By Mary Gabb ([email protected])
Researchers from the Dartmouth Atlas Project suggest that regional variations in per capita Medicare spending provide important clues for how to more efficiently deliver healthcare throughout the United States, such that Medicare could shift from being insolvent (as projected) to being solvent by 2023.
With healthcare reform next on President Obama’s To Do list, the big question – after what it will look like – is how much it will cost. Julie P. Bynum, MD, MPH, along with Elliot S. Fisher, MD, MPH and Jonathon S Skinner, PhD from the Dartmouth Atlas Project, describe some ways that the growth rate – rather than the actual costs — of US healthcare can be controlled, to “bend the cost curve.”

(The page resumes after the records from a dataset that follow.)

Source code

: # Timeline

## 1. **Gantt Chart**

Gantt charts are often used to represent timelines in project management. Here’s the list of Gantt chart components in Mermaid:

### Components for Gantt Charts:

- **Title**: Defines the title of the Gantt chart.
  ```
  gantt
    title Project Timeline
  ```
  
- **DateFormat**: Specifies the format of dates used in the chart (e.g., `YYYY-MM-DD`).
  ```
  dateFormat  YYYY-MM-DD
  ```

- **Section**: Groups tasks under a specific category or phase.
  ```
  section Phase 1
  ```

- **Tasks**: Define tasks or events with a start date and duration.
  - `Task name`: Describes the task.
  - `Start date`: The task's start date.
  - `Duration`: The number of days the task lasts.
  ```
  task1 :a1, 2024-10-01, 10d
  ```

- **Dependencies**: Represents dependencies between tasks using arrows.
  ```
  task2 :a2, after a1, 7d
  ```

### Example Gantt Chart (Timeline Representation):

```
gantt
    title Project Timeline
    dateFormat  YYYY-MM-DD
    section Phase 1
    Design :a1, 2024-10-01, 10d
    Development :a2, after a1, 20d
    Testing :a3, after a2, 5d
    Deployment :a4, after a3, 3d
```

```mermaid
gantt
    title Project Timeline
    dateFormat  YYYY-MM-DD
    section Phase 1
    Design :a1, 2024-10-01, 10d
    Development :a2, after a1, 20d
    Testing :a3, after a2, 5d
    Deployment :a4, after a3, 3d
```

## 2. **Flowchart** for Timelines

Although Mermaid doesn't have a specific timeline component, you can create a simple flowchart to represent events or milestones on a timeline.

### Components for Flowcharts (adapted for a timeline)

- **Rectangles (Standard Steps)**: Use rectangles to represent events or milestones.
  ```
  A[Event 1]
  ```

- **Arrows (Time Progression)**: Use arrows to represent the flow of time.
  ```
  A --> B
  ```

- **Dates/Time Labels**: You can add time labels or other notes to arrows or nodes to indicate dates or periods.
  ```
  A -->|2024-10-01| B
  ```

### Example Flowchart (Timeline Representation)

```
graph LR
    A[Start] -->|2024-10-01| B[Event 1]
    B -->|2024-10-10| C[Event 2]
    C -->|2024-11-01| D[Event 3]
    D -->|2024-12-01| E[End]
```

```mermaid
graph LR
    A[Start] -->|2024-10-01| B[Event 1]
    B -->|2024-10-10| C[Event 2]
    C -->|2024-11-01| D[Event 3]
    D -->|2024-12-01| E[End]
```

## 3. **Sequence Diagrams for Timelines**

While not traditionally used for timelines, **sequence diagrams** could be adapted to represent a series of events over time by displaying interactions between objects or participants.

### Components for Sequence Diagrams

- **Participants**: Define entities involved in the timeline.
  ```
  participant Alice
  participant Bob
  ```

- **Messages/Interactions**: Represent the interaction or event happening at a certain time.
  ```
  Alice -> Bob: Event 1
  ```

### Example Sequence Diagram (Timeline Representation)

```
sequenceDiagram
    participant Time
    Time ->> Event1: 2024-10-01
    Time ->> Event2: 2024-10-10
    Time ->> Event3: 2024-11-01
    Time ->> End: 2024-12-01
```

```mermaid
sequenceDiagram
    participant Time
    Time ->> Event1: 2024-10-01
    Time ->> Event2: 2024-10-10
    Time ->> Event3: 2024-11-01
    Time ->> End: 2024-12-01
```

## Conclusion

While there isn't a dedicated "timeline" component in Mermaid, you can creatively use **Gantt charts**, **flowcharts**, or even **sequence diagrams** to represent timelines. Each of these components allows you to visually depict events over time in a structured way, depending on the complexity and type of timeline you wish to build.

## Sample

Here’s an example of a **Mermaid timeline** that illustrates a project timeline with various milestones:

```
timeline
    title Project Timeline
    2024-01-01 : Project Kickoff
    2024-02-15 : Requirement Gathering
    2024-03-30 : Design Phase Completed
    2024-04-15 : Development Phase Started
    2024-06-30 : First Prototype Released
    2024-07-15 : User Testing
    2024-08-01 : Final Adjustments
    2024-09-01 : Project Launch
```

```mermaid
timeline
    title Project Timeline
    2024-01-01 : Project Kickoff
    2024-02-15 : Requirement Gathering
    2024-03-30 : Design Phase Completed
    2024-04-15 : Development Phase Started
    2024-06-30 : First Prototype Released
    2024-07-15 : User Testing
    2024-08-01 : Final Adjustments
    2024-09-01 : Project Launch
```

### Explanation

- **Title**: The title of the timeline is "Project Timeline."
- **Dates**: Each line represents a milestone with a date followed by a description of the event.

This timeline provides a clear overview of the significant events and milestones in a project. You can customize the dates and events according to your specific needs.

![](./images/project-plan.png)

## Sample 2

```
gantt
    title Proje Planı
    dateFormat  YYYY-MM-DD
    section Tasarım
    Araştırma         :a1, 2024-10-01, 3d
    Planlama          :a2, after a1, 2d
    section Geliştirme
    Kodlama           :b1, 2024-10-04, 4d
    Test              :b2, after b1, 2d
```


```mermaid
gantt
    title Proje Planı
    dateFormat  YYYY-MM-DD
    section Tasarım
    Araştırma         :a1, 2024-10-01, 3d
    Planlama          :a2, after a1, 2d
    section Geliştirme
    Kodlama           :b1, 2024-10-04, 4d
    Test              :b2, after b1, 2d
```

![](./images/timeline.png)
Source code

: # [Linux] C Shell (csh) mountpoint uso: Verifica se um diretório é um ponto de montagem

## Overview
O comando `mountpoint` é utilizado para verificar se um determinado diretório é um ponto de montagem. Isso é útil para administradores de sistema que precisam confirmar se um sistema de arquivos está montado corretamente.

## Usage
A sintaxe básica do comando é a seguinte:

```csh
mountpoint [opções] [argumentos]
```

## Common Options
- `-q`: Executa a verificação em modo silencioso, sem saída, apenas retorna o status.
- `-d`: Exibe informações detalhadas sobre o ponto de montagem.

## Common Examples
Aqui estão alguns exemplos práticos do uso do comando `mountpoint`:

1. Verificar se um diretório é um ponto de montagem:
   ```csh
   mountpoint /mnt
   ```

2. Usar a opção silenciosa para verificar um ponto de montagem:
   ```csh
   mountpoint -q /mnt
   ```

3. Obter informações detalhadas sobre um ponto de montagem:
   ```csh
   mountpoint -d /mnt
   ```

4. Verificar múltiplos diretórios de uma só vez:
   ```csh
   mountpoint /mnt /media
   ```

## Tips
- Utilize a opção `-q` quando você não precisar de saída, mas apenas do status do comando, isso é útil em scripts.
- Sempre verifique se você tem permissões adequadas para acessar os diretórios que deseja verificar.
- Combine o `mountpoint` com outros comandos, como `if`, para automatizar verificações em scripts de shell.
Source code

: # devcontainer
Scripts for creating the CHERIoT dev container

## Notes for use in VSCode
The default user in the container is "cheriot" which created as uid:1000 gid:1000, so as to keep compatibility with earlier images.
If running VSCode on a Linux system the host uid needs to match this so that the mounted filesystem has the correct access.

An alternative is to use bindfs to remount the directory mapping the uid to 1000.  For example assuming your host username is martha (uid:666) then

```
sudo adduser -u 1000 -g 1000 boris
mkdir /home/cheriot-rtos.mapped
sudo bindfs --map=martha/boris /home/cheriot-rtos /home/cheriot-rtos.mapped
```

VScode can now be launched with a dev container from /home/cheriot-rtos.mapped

As Dr Bynum explains, it’s not just a matter of absolute dollars and cents: “A lot of people focus on cost and cutting cost, and we were trying to focus on growth.”

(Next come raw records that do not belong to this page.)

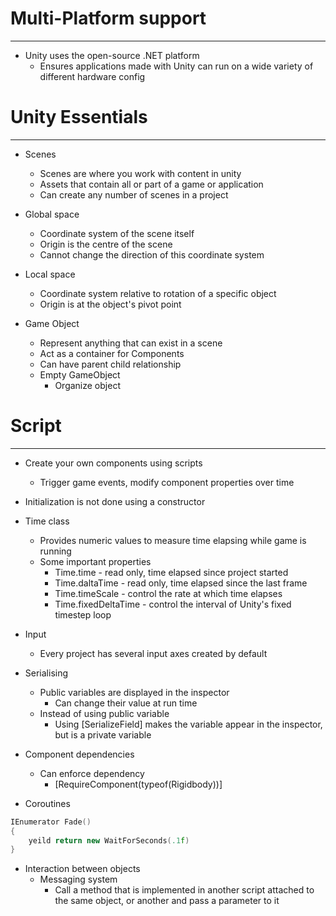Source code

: # Multi-Platform support
---
- Unity uses the open-source .NET platform
	- Ensures applications made with Unity can run on a wide variety of different hardware config

# Unity Essentials
---
- Scenes
	- Scenes are where you work with content in unity
	- Assets that contain all or part of a game or application
	- Can create any number of scenes in a project

- Global space
	- Coordinate system of the scene itself
	- Origin is the centre of the scene
	- Cannot change the direction of this coordinate system
- Local space
	- Coordinate system relative to rotation of a specific object
	- Origin is at the object's pivot point

- Game Object
	- Represent anything that can exist in a scene
	- Act as a container for Components
	-  Can have parent child relationship
	- Empty GameObject
		- Organize object


# Script
----
- Create your own components using scripts
	- Trigger game events, modify component properties over time
- Initialization is not done using a constructor


- Time class
	- Provides numeric values to measure time elapsing while game is running 
	- Some important properties 
		- Time.time - read only, time elapsed since project started
		- Time.daltaTime - read only, time elapsed since the last frame
		- Time.timeScale - control the rate at which time elapses
		- Time.fixedDeltaTime - control the interval of Unity's fixed timestep loop

- Input
	- Every project has several input axes created by default

- Serialising
	- Public variables are displayed in the inspector
		- Can change their value at run time
	- Instead of using public variable
		- Using \[SerializeField] makes the variable appear in the inspector, but is a private variable

- Component dependencies
	- Can enforce dependency
		- \[RequireComponent(typeof(Rigidbody))]


- Coroutines
```c++
IEnumerator Fade()
{
	yeild return new WaitForSeconds(.1f)
}
```

- Interaction between objects
	- Messaging system
		- Call a method that is implemented in another script attached to the same object, or another and pass a parameter to it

The Dartmouth Atlas Project data show that overall Medicare spending (adjusted for general price inflation) rose by 3.5% annually, from 1992 to 2006. The annual growth rate for Salem, OR was lower than the national average (2.3%) while in Miami, FL the growth rate was 5%, yet Miami had some of the highest total per capita spending. The highest growth rate nationwide was in McAllen, TX (8.3%), compared with Honolulu, HI, which boasted the lowest growth rate (1.6%).

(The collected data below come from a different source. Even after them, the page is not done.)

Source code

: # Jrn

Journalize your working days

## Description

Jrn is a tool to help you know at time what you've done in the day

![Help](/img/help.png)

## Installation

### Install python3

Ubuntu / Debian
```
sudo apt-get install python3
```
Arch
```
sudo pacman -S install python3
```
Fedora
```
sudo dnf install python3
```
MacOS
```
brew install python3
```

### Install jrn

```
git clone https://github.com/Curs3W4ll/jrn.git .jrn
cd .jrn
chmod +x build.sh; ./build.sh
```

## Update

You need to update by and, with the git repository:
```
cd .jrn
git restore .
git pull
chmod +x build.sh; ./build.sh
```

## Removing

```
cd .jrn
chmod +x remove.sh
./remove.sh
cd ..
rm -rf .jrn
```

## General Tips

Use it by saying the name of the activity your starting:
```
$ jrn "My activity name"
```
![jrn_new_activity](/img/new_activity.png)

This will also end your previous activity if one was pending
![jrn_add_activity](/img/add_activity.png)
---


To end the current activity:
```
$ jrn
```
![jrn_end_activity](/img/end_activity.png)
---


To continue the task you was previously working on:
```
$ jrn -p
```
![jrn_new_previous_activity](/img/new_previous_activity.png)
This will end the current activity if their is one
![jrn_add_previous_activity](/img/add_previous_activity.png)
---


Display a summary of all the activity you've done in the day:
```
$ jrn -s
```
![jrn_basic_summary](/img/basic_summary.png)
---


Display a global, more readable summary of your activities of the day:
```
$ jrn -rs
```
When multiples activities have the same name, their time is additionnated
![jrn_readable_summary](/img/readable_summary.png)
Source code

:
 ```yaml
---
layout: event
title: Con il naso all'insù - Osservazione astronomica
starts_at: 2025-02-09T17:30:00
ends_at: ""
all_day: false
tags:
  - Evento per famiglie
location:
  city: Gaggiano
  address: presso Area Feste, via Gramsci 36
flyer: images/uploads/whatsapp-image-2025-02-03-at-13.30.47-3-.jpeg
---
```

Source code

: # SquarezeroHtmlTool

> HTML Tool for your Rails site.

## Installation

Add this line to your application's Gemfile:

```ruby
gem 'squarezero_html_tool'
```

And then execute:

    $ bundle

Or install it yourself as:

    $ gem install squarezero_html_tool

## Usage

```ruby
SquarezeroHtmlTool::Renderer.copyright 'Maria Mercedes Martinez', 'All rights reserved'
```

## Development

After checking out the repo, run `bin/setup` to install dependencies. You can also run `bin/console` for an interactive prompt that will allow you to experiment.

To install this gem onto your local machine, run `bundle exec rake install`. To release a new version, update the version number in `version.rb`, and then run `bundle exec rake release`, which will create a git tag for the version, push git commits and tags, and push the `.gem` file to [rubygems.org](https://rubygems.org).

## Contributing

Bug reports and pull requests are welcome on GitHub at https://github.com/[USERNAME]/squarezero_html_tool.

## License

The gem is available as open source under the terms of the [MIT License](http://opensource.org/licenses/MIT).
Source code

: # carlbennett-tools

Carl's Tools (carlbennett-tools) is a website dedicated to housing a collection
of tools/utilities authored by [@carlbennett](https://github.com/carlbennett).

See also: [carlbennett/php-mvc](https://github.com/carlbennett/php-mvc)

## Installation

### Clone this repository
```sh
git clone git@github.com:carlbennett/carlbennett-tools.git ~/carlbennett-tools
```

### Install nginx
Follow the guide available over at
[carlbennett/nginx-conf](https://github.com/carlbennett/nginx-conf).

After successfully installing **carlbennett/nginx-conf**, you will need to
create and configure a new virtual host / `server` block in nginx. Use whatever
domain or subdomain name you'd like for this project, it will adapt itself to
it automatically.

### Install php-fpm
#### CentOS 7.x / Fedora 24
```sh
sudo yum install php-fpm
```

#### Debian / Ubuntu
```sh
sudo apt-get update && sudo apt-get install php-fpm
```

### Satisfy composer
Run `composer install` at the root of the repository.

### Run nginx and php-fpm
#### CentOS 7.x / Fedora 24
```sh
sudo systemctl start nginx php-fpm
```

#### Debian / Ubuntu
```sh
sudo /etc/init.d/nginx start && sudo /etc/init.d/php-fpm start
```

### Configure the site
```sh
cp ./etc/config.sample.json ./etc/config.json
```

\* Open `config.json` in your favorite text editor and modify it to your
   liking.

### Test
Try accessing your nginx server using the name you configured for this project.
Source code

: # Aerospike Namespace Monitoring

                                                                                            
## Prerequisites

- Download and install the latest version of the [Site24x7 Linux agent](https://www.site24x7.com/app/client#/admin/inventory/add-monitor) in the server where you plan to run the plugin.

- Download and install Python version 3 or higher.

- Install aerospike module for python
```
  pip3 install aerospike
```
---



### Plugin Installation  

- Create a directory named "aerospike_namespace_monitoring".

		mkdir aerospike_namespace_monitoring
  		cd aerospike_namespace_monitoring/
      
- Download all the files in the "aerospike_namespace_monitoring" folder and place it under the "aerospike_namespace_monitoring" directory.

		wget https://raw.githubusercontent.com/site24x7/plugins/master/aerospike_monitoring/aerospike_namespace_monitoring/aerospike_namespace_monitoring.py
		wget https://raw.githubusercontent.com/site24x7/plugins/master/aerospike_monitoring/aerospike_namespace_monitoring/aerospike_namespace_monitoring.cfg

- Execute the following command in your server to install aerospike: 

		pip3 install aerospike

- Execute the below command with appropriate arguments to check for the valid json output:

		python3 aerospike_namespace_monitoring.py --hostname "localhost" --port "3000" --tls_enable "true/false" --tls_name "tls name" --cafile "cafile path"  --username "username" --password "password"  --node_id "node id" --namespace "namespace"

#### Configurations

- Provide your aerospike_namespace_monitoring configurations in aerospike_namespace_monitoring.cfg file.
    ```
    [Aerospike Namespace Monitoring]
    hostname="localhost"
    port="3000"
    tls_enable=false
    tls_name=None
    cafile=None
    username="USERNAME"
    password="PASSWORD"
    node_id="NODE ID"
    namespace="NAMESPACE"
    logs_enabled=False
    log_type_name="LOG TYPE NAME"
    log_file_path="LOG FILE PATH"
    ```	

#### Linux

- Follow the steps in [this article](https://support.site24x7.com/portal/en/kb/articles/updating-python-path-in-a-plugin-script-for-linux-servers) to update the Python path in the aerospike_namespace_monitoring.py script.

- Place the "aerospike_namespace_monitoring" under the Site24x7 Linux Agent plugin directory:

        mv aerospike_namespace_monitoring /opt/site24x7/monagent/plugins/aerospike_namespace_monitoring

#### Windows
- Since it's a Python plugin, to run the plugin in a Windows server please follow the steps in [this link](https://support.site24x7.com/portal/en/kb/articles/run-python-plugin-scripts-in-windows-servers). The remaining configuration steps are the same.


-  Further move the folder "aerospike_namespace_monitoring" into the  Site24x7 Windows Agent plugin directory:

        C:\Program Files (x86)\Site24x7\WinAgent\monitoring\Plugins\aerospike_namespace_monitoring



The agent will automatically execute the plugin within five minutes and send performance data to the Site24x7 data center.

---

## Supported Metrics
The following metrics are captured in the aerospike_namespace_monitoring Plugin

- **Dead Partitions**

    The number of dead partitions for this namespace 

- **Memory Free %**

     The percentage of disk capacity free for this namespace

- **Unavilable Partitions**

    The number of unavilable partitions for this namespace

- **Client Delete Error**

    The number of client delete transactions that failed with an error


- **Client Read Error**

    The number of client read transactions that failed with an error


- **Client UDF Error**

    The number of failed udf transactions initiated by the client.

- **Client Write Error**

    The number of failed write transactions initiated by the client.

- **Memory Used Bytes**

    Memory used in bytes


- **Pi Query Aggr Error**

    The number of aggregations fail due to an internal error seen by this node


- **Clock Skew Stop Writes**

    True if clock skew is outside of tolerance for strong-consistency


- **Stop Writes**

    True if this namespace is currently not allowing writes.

Changes in healthcare costs based on Medicare reimbursements, 1992 to 2006, by hospital region
|Location||Annual growth rate (%)||Total per capita spending (US $)|
|East Long Island, NY||4||10,801|
|US National Average||3.5||–|
|San Fransisco, CA||2.4||8,331|
How much does a few percentage points matter? According to their calculations, if annual spending growth was reduced from 3.5% to 2.4% (the rate in San Francisco), Medicare would be in the black by US$758 billion, instead of in the red (as currently projected) by $660 billion by 2023 – a cumulative savings of US$1.42 trillion dollars.
Why do these differences in growth rates exist? That’s the million – or trillion – dollar question and it most likely has many answers.
As Dr Bynum explains, “people have been very nihilistic about the costs in healthcare and about healthcare cost growth, attributing it to technology and saying if we want the best technology in medicine, we just have to absorb the cost. What we tried to show was, in fact, cost growth … is not inevitable…No one would argue that people in San Francisco are getting less of the technological care than people in Miami but their growth rates are remarkably different. So it’s really a message of hope. It can be done differently because it is being done differently.”
We’ll be talking with Dr Bynum and others about what some of these different healthcare delivery strategies look like.